» **Task description**:
In the listing below, print exactly the lines between the line holding "This application is" and the line holding "media (if applicable).", inclusive, and no more.

» **Available data**:

☆ ☆ ☆ ☆ ☆ ☆ ☆

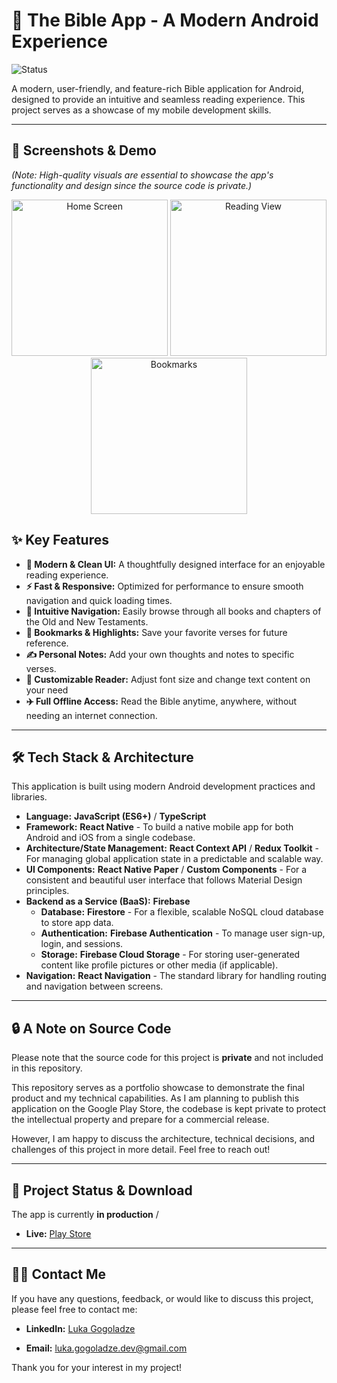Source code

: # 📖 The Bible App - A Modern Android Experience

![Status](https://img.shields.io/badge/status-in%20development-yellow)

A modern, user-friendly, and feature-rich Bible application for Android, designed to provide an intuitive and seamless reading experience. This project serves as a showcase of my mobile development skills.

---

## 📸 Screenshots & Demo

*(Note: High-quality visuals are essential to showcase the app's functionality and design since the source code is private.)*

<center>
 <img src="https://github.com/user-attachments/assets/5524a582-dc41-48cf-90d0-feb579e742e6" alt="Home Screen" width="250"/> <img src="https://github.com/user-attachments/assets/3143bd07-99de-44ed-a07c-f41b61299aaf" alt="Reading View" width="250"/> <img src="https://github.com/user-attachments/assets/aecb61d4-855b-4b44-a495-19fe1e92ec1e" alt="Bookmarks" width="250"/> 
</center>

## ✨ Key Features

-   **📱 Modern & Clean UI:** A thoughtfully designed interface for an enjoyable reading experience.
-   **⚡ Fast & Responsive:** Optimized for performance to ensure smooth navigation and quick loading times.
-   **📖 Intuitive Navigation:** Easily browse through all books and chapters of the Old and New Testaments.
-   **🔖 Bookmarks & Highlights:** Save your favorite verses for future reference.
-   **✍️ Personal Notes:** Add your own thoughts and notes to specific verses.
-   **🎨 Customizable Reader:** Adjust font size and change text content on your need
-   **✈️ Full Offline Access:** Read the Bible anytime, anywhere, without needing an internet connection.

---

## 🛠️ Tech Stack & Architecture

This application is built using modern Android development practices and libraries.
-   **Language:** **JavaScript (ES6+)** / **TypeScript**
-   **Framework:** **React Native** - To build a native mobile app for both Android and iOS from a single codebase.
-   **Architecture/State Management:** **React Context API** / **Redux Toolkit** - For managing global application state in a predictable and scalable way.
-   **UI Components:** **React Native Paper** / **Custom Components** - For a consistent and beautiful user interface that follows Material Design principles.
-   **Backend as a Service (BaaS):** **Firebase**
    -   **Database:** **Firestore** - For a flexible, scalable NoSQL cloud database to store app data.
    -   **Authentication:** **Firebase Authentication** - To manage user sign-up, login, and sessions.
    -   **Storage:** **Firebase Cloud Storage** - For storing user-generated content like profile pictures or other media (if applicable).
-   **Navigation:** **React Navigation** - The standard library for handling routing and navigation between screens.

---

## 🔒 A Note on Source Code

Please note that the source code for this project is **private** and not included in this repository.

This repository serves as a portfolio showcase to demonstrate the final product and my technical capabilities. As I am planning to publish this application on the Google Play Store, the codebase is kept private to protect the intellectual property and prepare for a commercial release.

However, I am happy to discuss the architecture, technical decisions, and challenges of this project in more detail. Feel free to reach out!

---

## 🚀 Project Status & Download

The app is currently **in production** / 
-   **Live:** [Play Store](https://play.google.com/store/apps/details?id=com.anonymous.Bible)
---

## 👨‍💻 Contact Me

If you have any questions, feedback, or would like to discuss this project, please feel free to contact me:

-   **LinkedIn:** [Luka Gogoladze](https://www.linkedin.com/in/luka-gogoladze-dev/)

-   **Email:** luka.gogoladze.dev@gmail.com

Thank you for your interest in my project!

☆ ☆ ☆ ☆ ☆ ☆ ☆

» **Solution to the problem**:
This application is built using modern Android development practices and libraries.
-   **Language:** **JavaScript (ES6+)** / **TypeScript**
-   **Framework:** **React Native** - To build a native mobile app for both Android and iOS from a single codebase.
-   **Architecture/State Management:** **React Context API** / **Redux Toolkit** - For managing global application state in a predictable and scalable way.
-   **UI Components:** **React Native Paper** / **Custom Components** - For a consistent and beautiful user interface that follows Material Design principles.
-   **Backend as a Service (BaaS):** **Firebase**
    -   **Database:** **Firestore** - For a flexible, scalable NoSQL cloud database to store app data.
    -   **Authentication:** **Firebase Authentication** - To manage user sign-up, login, and sessions.
    -   **Storage:** **Firebase Cloud Storage** - For storing user-generated content like profile pictures or other media (if applicable).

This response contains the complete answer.